Director Peter Chelsom does his best to make the endeavor a huge to-do with excitement and grins—and we can believe it’s 2075 because we only see fancily dressed benefactors and astronauts heading to Mars. We take it on faith that this can happen because we’ve yet to see the “real world,” something eventually exposed as 2018 Earth with the aforementioned glass laptops. That’s it. No flying cars or cool hover-boards. The prologue is literally an implausibility that the entire film hinges upon, yet it’s masked from the incongruous reality in which it exists. We’re supposed to be awed by birth in space and even to approach questions about abortion (literally and figuratively with the mission), but really the “space” thing is nothing more than a device.

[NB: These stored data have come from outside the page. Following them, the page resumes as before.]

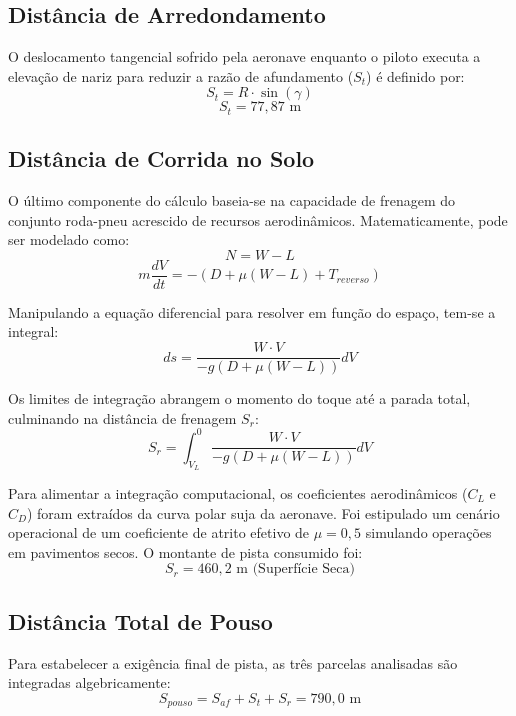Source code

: \subsection{Distância de Arredondamento}
O deslocamento tangencial sofrido pela aeronave enquanto o piloto executa a elevação de nariz para reduzir a razão de afundamento ($S_{t}$) é definido por:
\begin{equation}
    S_{t} = R \cdot \sin(\gamma)
\end{equation}
\begin{equation}
    S_{t} = 77{,}87 \text{ m}
\end{equation}

\subsection{Distância de Corrida no Solo}
O último componente do cálculo baseia-se na capacidade de frenagem do conjunto roda-pneu acrescido de recursos aerodinâmicos. Matematicamente, pode ser modelado como:
\begin{equation}
    N = W - L
\end{equation}
\begin{equation}
    m\frac{dV}{dt} = -\left(D + \mu(W - L) + T_{reverso}\right)
\end{equation}

Manipulando a equação diferencial para resolver em função do espaço, tem-se a integral:
\begin{equation}
    ds = \frac{W \cdot V}{-g(D + \mu(W - L))} dV
\end{equation}

Os limites de integração abrangem o momento do toque até a parada total, culminando na distância de frenagem $S_{r}$:
\begin{equation}
    S_{r} = \int_{V_{L}}^{0} \frac{W \cdot V}{-g(D + \mu(W - L))} dV
\end{equation}

Para alimentar a integração computacional, os coeficientes aerodinâmicos ($C_{L}$ e $C_{D}$) foram extraídos da curva polar suja da aeronave. Foi estipulado um cenário operacional de um coeficiente de atrito efetivo de $\mu = 0,5$ simulando operações em pavimentos secos. O montante de pista consumido foi:
\begin{equation}
    S_{r} = 460{,}2 \text{ m (Superfície Seca)}
\end{equation}


\subsection{Distância Total de Pouso}
Para estabelecer a exigência final de pista, as três parcelas analisadas são integradas algebricamente:
\begin{equation}
    S_{pouso} = S_{af} + S_{t} + S_{r} = 790{,}0 \text{ m}
\end{equation}

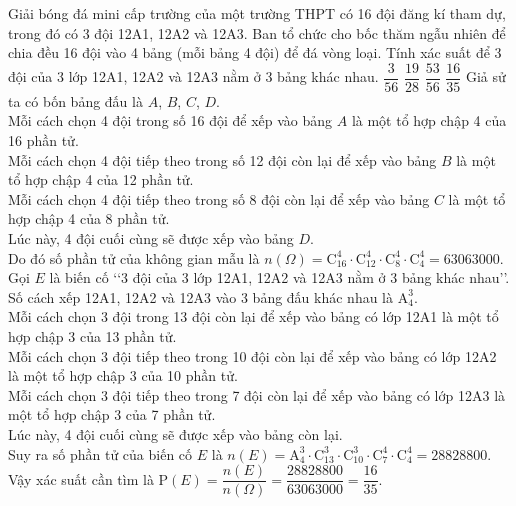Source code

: \begin{ex}%
	Giải bóng đá mini cấp trường của một trường THPT có 16 đội đăng kí tham dự, trong đó có 3 đội 12A{\small 1}, 12A{\small 2} và 12A{\small 3}. Ban tổ chức cho bốc thăm ngẫu nhiên để chia đều 16 đội vào 4 bảng (mỗi bảng 4 đội) để đá vòng loại. Tính xác suất để 3 đội của 3 lớp 12A{\small 1}, 12A{\small 2} và 12A{\small 3} nằm ở 3 bảng khác nhau.
	\choice
	{$\dfrac{3}{56}$}
	{$\dfrac{19}{28}$}
	{$\dfrac{53}{56}$}
	{\True $\dfrac{16}{35}$}
	\loigiai
	{
		Giả sử ta có bốn bảng đấu là $A$, $B$, $C$, $D$.\\
		Mỗi cách chọn 4 đội trong số 16 đội để xếp vào bảng $A$ là một tổ hợp chập 4 của 16 phần tử.\\
		Mỗi cách chọn 4 đội tiếp theo trong số 12 đội còn lại để xếp vào bảng $B$ là một tổ hợp chập 4 của 12 phần tử.\\
		Mỗi cách chọn 4 đội tiếp theo trong số 8 đội còn lại để xếp vào bảng $C$ là một tổ hợp chập 4 của 8 phần tử.\\
		Lúc này, 4 đội cuối cùng sẽ được xếp vào bảng $D$.\\
		Do đó số phần tử của không gian mẫu là $n(\Omega)= \mathrm{C}_{16}^4 \cdot \mathrm{C}_{12}^4 \cdot \mathrm{C}_{8}^4 \cdot \mathrm{C}_{4}^4  = 63063000$.\\
		Gọi $E$ là biến cố \lq\lq 3 đội của 3 lớp 12A{\small 1}, 12A{\small 2} và 12A{\small 3} nằm ở 3 bảng khác nhau\rq\rq.\\
		Số cách xếp 12A{\small 1}, 12A{\small 2} và 12A{\small 3} vào 3 bảng đấu khác nhau là $\mathrm{A}_4^3$.\\		
		Mỗi cách chọn 3 đội trong 13 đội còn lại  để xếp vào bảng có lớp 12A{\small 1} là một tổ hợp chập 3 của 13 phần tử.\\		
		Mỗi cách chọn 3 đội tiếp theo trong 10 đội còn lại  để xếp vào bảng có lớp 12A{\small 2} là một tổ hợp chập 3 của 10 phần tử.\\		
		Mỗi cách chọn 3 đội tiếp theo trong 7 đội còn lại để xếp vào bảng có lớp 12A{\small 3} là một tổ hợp chập 3 của 7 phần tử.\\		
		Lúc này, 4 đội cuối cùng sẽ được xếp vào bảng còn lại.\\
		Suy ra số phần tử của biến cố $E$ là $n(E)= \mathrm{A}_4^3 \cdot \mathrm{C}_{13}^3 \cdot \mathrm{C}_{10}^3 \cdot \mathrm{C}_{7}^4 \cdot \mathrm{C}_{4}^4 = 28828800$.\\
		Vậy xác suất cần tìm là $\mathrm{P}(E)= \dfrac{n(E)}{n(\Omega)}= \dfrac{28828800}{63063000}= \dfrac{16}{35}$.
	}
\end{ex}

Space is merely that which divides teenager Gardner Elliot (Asa Butterfield) from life itself. It leaves him stranded on Mars, a confidential byproduct of hubris the world doesn’t know exists. It makes it so his bones are porous and his organs enlarged—two things that mean he’d probably die just from the months-long journey to Earth not to mention from our planet’s gravity. But in the film’s romantic aspirations, that is of course what he wants to do. He’s willing to die because he’s hardly living now anyway. Besides the scientists who have raised him coming and going, his best friend is a robot educator he helped to build. Kendra Wyndham (Carla Gugino) does her best to be maternal and caring, but she has her own life and work.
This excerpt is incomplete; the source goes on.